Genre parfois j’écris des pages sans m’arrêter, plein de conneries, des idées, des passages, des blagues à moi même et je me marre réellement comme un trou du cul, et je supprime tout vers 11h comme si je me réveillais et que j’étais un merdeux. Hangover. Alors je prends généralement un café et je lis des livres, mais j’oublie le café donc, la dolce gusto finit par s’éteindre toute seule et j’ai lu aucun livre car il y avait du linge à nettoyer/ranger et je finis par m’énerver sur le son que j’écoute car c’est la 100ème fois que je me le fous dans la tête. Et je lis des articles un peu partout, je récupère d’autres mp3 au cas où j’ai raté le train, mais ça va on ne m’en voudra pas. Et là elle m’envoie un sms « on mange pas ensemble ce midi ». D’un côté je suis énervé j’envoie un « :/ » d’un autre côté je suis content, personne me sortira de mon road-trip en cage et ça peut durer jusqu’à 22h sans que je capte plus rien. Oui, elle travaille tard parfois.

Genre d’autres fois j’ai du boulot comme si c’était tombé du ciel. Je sais pas comment ça marche ce game. Donc là je fais bien mon truc, j’ai 40 fenêtres ouvertes, mon bureau est en bordel, je cherche de l’icono partout, j’en crée, j’en vole discret avec un petit filtre « trame de demi-teinte ». Je dis que je suis pauvre et je me retrouve à chiner des bouquins de trucs d’artistes que j’oublie dans la minute où j’ai trouvé ça excitant, un million d’idée dans le crâne, dans les couilles, pour révolutionner le monde et je ponds la petite merde dans l’urgence au milieu de tout ce que j’ai chiadé. C’est ce qu’on retiendra. Avant de recommencer le cycle, d’envoyer des mails, parfois avec CV, parfois avec la langue pour lécher. Je suis mauvais pour ça.

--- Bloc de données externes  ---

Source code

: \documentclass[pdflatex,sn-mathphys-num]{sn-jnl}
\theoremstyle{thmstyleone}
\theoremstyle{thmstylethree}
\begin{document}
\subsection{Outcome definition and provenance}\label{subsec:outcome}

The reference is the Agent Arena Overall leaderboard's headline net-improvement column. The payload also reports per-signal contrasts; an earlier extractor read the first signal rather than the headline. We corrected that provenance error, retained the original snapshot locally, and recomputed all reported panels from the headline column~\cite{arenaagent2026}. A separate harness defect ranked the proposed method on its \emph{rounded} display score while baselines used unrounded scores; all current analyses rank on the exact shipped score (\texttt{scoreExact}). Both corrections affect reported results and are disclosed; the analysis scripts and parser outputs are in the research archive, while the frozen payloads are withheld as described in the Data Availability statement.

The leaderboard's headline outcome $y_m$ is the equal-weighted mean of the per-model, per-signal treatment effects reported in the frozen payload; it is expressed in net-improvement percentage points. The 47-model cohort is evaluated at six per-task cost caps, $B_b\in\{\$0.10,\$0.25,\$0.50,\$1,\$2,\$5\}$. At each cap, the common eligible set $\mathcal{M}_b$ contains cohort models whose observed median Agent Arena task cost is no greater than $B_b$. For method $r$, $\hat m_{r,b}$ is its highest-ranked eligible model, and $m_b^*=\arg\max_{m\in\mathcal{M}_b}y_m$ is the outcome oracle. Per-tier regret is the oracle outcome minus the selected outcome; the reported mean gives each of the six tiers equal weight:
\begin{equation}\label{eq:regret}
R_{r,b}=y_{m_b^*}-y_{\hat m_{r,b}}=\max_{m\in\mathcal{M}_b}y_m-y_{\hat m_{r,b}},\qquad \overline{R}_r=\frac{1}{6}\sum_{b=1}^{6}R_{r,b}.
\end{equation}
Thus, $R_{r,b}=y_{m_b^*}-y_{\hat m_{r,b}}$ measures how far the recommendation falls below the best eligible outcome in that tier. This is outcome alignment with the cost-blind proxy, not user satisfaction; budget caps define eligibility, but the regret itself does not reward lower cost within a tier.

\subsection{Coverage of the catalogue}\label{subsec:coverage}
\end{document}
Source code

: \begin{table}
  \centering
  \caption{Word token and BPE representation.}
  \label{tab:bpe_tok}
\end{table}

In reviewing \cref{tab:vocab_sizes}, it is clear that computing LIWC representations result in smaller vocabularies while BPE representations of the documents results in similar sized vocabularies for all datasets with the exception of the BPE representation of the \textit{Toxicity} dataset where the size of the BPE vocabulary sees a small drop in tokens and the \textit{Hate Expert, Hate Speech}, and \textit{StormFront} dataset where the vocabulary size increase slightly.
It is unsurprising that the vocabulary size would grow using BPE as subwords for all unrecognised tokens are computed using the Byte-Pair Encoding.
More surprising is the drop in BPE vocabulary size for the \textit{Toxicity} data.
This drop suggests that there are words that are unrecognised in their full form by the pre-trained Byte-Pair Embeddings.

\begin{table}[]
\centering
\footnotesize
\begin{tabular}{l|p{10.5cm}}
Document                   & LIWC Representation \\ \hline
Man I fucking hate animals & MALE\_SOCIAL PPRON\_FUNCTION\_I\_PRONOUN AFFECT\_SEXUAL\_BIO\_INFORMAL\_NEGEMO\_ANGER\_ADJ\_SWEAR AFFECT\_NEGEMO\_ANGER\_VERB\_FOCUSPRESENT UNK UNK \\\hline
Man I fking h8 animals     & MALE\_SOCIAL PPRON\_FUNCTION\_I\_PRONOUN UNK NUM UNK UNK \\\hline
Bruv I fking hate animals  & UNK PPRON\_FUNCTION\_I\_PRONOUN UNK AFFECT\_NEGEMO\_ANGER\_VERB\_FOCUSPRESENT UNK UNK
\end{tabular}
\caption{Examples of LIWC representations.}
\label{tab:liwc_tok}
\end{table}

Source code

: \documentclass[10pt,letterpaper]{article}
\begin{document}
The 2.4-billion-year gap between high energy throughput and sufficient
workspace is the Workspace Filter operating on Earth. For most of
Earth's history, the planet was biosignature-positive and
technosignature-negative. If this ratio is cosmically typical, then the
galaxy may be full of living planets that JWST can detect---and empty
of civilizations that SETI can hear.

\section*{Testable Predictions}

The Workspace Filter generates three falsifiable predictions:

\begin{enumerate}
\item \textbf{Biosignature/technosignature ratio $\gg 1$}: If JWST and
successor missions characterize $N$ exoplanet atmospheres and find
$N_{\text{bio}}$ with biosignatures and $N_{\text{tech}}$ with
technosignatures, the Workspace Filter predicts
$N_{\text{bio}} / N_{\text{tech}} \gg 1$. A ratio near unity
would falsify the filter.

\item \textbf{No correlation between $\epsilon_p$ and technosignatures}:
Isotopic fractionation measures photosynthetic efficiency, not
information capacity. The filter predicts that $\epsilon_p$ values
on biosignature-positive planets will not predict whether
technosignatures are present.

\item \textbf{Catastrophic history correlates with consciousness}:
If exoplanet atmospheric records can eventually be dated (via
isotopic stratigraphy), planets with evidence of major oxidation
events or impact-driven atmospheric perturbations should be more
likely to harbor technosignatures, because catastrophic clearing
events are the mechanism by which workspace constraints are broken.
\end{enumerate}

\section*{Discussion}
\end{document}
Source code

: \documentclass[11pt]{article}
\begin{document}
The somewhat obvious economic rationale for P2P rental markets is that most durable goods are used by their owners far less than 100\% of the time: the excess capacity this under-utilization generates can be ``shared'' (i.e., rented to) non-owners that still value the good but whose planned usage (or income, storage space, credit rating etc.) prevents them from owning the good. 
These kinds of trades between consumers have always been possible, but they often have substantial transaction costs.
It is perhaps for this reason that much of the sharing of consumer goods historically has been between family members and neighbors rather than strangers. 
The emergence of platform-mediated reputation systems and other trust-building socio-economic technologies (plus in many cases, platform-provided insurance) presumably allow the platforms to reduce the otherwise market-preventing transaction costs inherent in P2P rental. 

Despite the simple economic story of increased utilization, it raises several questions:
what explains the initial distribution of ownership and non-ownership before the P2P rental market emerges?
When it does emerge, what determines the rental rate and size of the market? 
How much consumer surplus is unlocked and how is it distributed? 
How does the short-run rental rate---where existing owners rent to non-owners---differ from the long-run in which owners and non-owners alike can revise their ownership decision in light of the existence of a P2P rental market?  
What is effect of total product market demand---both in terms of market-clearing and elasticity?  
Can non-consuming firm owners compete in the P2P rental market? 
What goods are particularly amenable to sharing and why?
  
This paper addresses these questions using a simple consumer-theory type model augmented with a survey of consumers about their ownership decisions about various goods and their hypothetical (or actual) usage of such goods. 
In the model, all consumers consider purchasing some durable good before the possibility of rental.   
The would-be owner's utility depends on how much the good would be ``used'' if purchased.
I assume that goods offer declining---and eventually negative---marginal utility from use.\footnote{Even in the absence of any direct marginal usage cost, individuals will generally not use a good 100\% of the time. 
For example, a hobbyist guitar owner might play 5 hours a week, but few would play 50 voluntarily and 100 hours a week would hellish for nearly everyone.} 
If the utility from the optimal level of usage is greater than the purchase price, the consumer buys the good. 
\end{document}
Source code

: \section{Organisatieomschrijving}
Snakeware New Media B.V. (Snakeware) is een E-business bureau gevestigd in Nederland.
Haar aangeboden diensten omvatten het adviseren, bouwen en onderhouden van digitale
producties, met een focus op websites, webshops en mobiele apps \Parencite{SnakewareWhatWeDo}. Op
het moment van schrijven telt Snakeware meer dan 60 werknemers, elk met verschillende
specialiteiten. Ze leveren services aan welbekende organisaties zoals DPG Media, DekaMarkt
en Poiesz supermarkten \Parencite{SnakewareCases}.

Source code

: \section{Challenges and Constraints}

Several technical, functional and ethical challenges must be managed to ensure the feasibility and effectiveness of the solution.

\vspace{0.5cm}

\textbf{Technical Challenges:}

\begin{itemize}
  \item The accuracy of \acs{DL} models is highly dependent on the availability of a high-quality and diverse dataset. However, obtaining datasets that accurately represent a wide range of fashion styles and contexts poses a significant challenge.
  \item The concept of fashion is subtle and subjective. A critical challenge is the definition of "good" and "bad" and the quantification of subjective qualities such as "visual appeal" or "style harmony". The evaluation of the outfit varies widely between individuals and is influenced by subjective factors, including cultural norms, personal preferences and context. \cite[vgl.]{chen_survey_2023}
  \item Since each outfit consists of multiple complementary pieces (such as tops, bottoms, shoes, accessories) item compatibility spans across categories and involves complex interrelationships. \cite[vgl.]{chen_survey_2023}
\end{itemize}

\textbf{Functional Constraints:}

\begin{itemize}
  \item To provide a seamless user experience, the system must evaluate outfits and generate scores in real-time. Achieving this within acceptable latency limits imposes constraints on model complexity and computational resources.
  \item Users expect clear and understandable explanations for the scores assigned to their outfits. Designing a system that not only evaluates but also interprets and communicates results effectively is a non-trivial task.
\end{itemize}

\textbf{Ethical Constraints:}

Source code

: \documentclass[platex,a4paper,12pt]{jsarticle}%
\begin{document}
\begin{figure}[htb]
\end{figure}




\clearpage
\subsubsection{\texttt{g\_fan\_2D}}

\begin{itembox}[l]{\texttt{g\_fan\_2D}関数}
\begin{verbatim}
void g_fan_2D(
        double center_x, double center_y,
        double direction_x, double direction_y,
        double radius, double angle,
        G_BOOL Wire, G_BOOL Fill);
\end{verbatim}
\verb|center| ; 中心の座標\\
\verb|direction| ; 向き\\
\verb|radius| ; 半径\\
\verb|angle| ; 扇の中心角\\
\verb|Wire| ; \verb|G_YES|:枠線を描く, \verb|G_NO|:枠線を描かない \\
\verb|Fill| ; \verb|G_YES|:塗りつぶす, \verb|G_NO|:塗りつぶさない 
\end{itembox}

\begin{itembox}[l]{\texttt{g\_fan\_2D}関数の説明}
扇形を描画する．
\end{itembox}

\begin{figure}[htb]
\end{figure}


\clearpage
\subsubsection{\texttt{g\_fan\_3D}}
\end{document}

Et genre je bosse à mon œuvre plusieurs fois. Alors ça, ça a commencé depuis longtemps. Depuis qu’il a fallu plaire aux filles. Mon œuvre, je sais pas trop ce que c’est mais je bosse dessus, je pose les limites. Et c’est l’heure de la sieste. Je reste dans mon coin et je me dis tiens ça serait marrant de faire un truc sous Processing où je dis salut et t’as toutes les meufs qui tiennent un blog vidéo qui me répondent « coucou les filles ». Et je dis « tenue » et elles détaillent toutes en même temps leur tenue dans un brouhaha impossible, elles nous enfument au gaz sarin. Ça exprimerait le bruit ambiant de l’internet et le fait d’exister sans exister, d’être dans un univers plus que convenu où l’on respecte tous les codes attendus, « coucou les filles », en espérant sortir du lot à se nommer megaconnard. J’y crois pas du tout mais je me dis que le commissaire de l’expo que je ne connais pas encore pourrait bien pondre cette phrase dans le communiqué de presse. Et je commence à riper tous les youtube de toutes ces meufs et comme j’aime pas le décor de leur chambre et ça rendrait mieux avec un petit fond uni, j’ouvre le putain d’after effects pour la rotoscopie. Et au bout de 36 images (1seconde et 12 images) j’ai envie de mater une série. Mais j’ai déjà tout vu alors j’écris des lettres de motivation ou j’oublie de répondre aux potes. Je regarde ma rotoscopie et elle est toute pourrie. Je supprime toutes les images clés. Et je vais aux chiottes. Je rap mais pas trop fort, en ce moment il y a des ouvriers sur notre pallier. Et en fait je crois que je fous vraiment rien, je me dis en voyant mon reflet dans l’appart’ alors je me remotive pour pondre un texte pour quelqu’un. De la money bonus. Mais t’as les notifs mails qui sonnent de partout. Je pleure chaque fois que ma candidature ne correspond pas mais qu’il garde mon dossier au cas où. Je lui transfère tous ces mails de refus pour qu’elle m’encourage un peu et c’est beaucoup dur parce qu’elle demandera quand même.

« et alors ta journée ».

Malgré les tweets, les like, les mails, les sms. Je n’ai rien à dire. Sauf et toi.

Qu’est ce que j’en ai à branler de Julian Assange.